Diviseur, mais tout est diviseur ces jours-ci

Désolé de vous déranger n’est certainement pas la tasse de thé de tout le monde. C’est également l’un des films les plus conflictuels de ces dernières années. Beaucoup (les Blancs) ne pourront tout simplement jamais dépasser les vingt premières minutes car ils n’ont aucun intérêt pour un film qui déconstruit si radicalement la race et la classe. D’autres peuvent être désactivés par un tour et une fin du troisième acte qui sont tout simplement un pont trop loin pour de nombreuses personnes. Parlant pour moi, je ne suis pas du genre à parler habituellement à l’écran de cinéma dans un théâtre, mais ma première vision à un certain point, je me suis littéralement éclaté avec un fort et involontaire “What the f -?!?!?” Il est donc compréhensible que les gens puissent vérifier à ce moment-là. Et enfin, c’est peut-être parce que c’est tellement diviseur qui en fait le film de notre temps. Tout est source de division ces jours-ci. En d’autres termes, Boots Riley a réussi.

Mais si certains ont un problème avec les éléments surréalistes du film, c’est ce qui en fait le chef-d’œuvre qui reflète le mieux notre époque. Blindspotting, Fruitvale Station, et Dernier homme noir à San Francisco sont beaucoup trop littéraux et ont donc moins d’impact, car ils n’abordent qu’un ou deux problèmes (généralement l’intersection de la race et de la pauvreté / gentrification).

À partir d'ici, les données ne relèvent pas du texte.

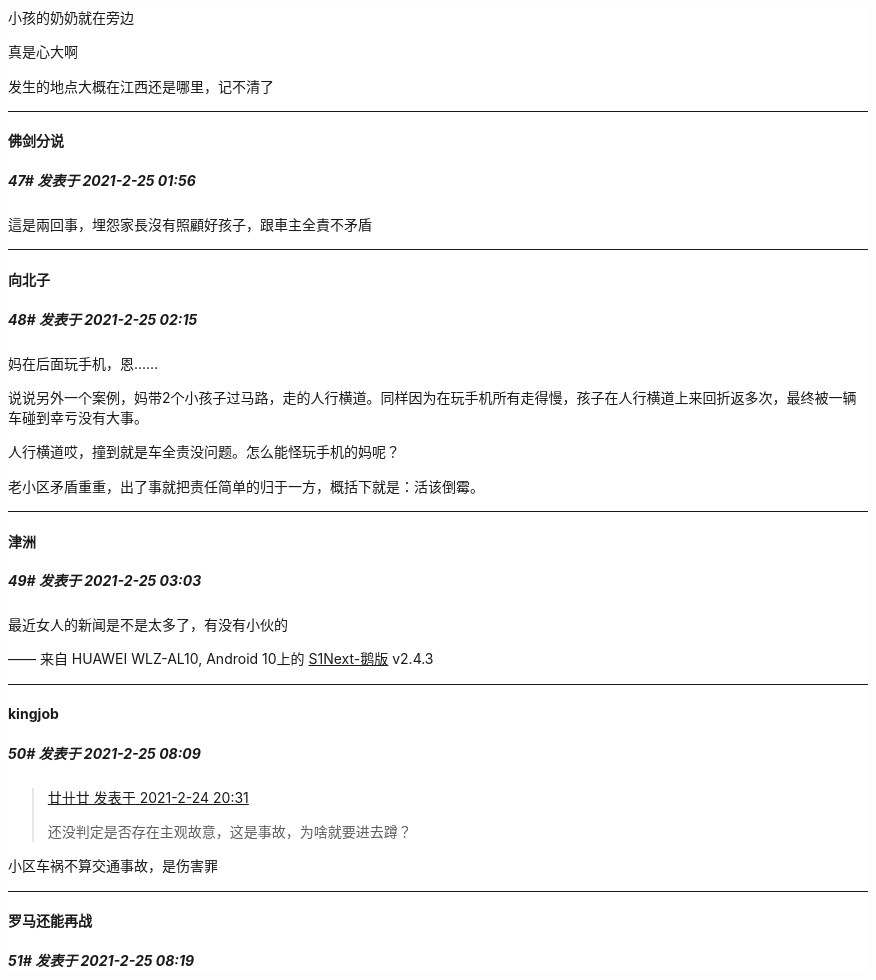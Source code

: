 
小孩的奶奶就在旁边


真是心大啊


发生的地点大概在江西还是哪里，记不清了


-----

####  佛剑分说  
##### 47#       发表于 2021-2-25 01:56


這是兩回事，埋怨家長沒有照顧好孩子，跟車主全責不矛盾


-----

####  向北子  
##### 48#       发表于 2021-2-25 02:15


妈在后面玩手机，恩……

说说另外一个案例，妈带2个小孩子过马路，走的人行横道。同样因为在玩手机所有走得慢，孩子在人行横道上来回折返多次，最终被一辆车碰到幸亏没有大事。

人行横道哎，撞到就是车全责没问题。怎么能怪玩手机的妈呢？


老小区矛盾重重，出了事就把责任简单的归于一方，概括下就是：活该倒霉。


-----

####  津洲  
##### 49#       发表于 2021-2-25 03:03


最近女人的新闻是不是太多了，有没有小伙的

—— 来自 HUAWEI WLZ-AL10, Android 10上的 [S1Next-鹅版](https://github.com/ykrank/S1-Next/releases) v2.4.3


-----

####  kingjob  
##### 50#       发表于 2021-2-25 08:09


<blockquote><a href="httphttps://bbs.saraba1st.com/2b/forum.php?mod=redirect&amp;goto=findpost&amp;pid=50430082&amp;ptid=1989558" target="_blank">廿卄廿 发表于 2021-2-24 20:31</a>

还没判定是否存在主观故意，这是事故，为啥就要进去蹲？</blockquote>
小区车祸不算交通事故，是伤害罪


-----

####  罗马还能再战  
##### 51#       发表于 2021-2-25 08:19
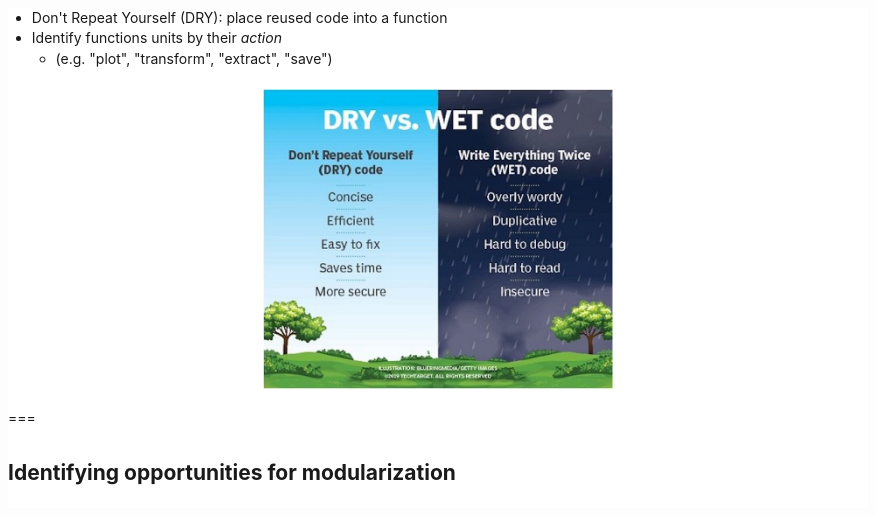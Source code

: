 - Don't Repeat Yourself (DRY): place reused code into a function
- Identify functions units by their _action_
  - (e.g. "plot", "transform", "extract", "save")

<div style="text-align: center; margin-top: 20px;">
    <img alt="DRY" src="./media/modular-code/dry-vs-wet-code.jpg" style="max-width: 100%; height: auto; max-height: 300px;">
</div>

===



## Identifying opportunities for modularization

<div style="display: flex; justify-content: center; align-items: flex-start; margin-top: 20px;">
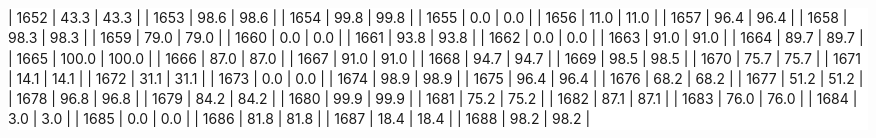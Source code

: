 |    1652 |  43.3 |   43.3 |
|    1653 |  98.6 |   98.6 |
|    1654 |  99.8 |   99.8 |
|    1655 |   0.0 |    0.0 |
|    1656 |  11.0 |   11.0 |
|    1657 |  96.4 |   96.4 |
|    1658 |  98.3 |   98.3 |
|    1659 |  79.0 |   79.0 |
|    1660 |   0.0 |    0.0 |
|    1661 |  93.8 |   93.8 |
|    1662 |   0.0 |    0.0 |
|    1663 |  91.0 |   91.0 |
|    1664 |  89.7 |   89.7 |
|    1665 | 100.0 |  100.0 |
|    1666 |  87.0 |   87.0 |
|    1667 |  91.0 |   91.0 |
|    1668 |  94.7 |   94.7 |
|    1669 |  98.5 |   98.5 |
|    1670 |  75.7 |   75.7 |
|    1671 |  14.1 |   14.1 |
|    1672 |  31.1 |   31.1 |
|    1673 |   0.0 |    0.0 |
|    1674 |  98.9 |   98.9 |
|    1675 |  96.4 |   96.4 |
|    1676 |  68.2 |   68.2 |
|    1677 |  51.2 |   51.2 |
|    1678 |  96.8 |   96.8 |
|    1679 |  84.2 |   84.2 |
|    1680 |  99.9 |   99.9 |
|    1681 |  75.2 |   75.2 |
|    1682 |  87.1 |   87.1 |
|    1683 |  76.0 |   76.0 |
|    1684 |   3.0 |    3.0 |
|    1685 |   0.0 |    0.0 |
|    1686 |  81.8 |   81.8 |
|    1687 |  18.4 |   18.4 |
|    1688 |  98.2 |   98.2 |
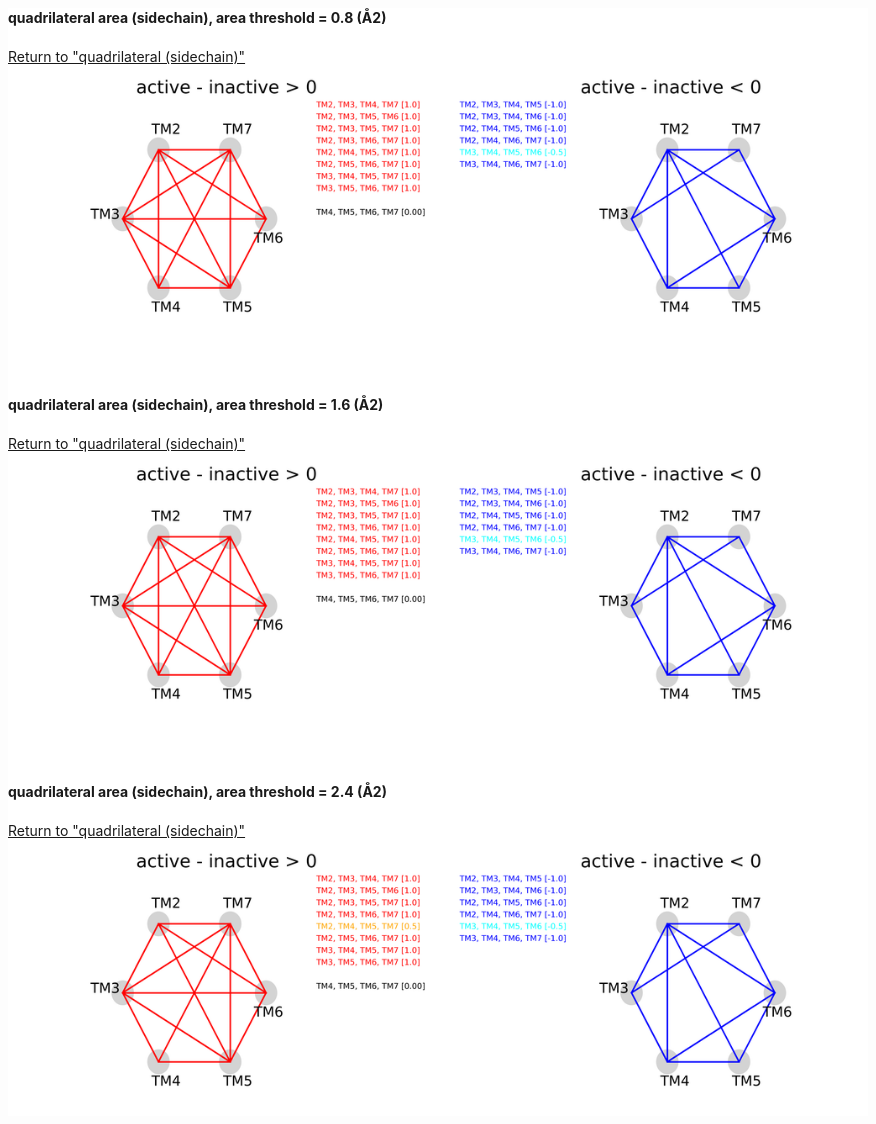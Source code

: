 #### quadrilateral area (sidechain), area threshold = 0.8 (Å2)<br>
[Return to "quadrilateral (sidechain)"](#quadrilateral_sc)<br>
<img src="diff_a.8e9z-i.4u15/ee_area/quadrilateral_threshold_0.8_area_class.png" alt="drawing" width="1000"/>

<a name="quadrilateral1_6_sc"></a><br>

#### quadrilateral area (sidechain), area threshold = 1.6 (Å2)<br>
[Return to "quadrilateral (sidechain)"](#quadrilateral_sc)<br>
<img src="diff_a.8e9z-i.4u15/ee_area/quadrilateral_threshold_1.6_area_class.png" alt="drawing" width="1000"/>

<a name="quadrilateral2_4_sc"></a><br>

#### quadrilateral area (sidechain), area threshold = 2.4 (Å2)<br>
[Return to "quadrilateral (sidechain)"](#quadrilateral_sc)<br>
<img src="diff_a.8e9z-i.4u15/ee_area/quadrilateral_threshold_2.4_area_class.png" alt="drawing" width="1000"/>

Mais Riley, avec un troisième acte imprégné de drogue qui comprend un segment Claymation (crédité à “Michel Dongry” – belle citation à l’inspiration visuelle du film du réalisateur français Michel Gondry), décide de prendre toute l’enchilada des problèmes présente le capitalisme tardif.

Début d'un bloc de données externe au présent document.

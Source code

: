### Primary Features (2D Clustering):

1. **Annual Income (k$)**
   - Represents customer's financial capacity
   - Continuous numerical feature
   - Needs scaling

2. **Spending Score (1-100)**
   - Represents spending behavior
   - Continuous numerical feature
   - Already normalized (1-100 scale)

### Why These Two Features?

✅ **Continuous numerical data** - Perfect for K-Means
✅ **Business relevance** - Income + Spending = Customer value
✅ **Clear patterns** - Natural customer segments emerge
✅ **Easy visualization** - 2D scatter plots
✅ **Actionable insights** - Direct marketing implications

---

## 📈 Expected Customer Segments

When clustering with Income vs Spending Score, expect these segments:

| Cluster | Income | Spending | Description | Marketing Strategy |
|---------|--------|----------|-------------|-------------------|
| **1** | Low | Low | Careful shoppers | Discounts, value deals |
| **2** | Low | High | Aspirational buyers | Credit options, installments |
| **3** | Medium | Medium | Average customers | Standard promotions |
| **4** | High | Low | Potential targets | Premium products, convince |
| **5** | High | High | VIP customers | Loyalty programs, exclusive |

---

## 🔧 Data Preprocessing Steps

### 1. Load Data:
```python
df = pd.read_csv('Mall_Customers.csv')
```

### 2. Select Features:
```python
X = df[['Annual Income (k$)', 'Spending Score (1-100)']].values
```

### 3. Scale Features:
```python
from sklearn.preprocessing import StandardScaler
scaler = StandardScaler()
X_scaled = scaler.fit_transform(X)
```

Désolé de vous déranger Lakeith Stanfield et Tessa Thompson
(de gauche à droite) Lakeith Stanfield en tant que Cassius Green et Tessa Thompson en tant que star de Detroit dans le réalisateur Boots Riley SORRY TO BOTHER YOU, une sortie d’Annapurna Pictures.

Et peut-être que ce qui en fait le meilleur film de cette époque, c’est qu’il semble faire tout son possible pour ne pas être spécifiquement sur cette période. Jamais le film ne mentionne Trump. Il comprend que les problèmes auxquels nous sommes confrontés sont plus profonds qu’un seul politicien. En effet, un dialogue en fin de troisième acte remet en question précisément si les comportements “normaux” d’appeler nos élus et de voter suffiront à réparer ce qui nous afflige. Ce qui rend ce film source de division, c’est qu’il est difficile. Nous serons mis au défi de faire plus que nos comportements typiques.

Et puis il y a la musique. Riley, anciennement du groupe hip-hop Bay Area The Coup, s’assure que le film baigne dans une atmosphère musicale parfaite. Il y a aussi des moments spécifiques à la fin du film qui déconstruisent et inculpent la marchandisation de la musique rap pour un public blanc et précisément ce qu’ils demandent, c’est l’un des meilleurs moments du film.

Il est rare qu’un film me surprenne, encore moins me sidère. Ce film est toujours étonnant et demande à être vu juste pour que vous puissiez en discuter. Aimez-le ou détestez-le; vous volonté avoir une forte réaction à ce film. Et peut-être qu’il n’y a rien de mieux que ce que l’on peut dire d’une véritable œuvre d’art qui résistera à l’épreuve du temps et, espérons-le, sera considérée comme prophétique et opportune. Désolé de vous déranger est ce film pour notre temps.

Vous pouvez diffuser Désolé de vous déranger en ce moment sur Hulu.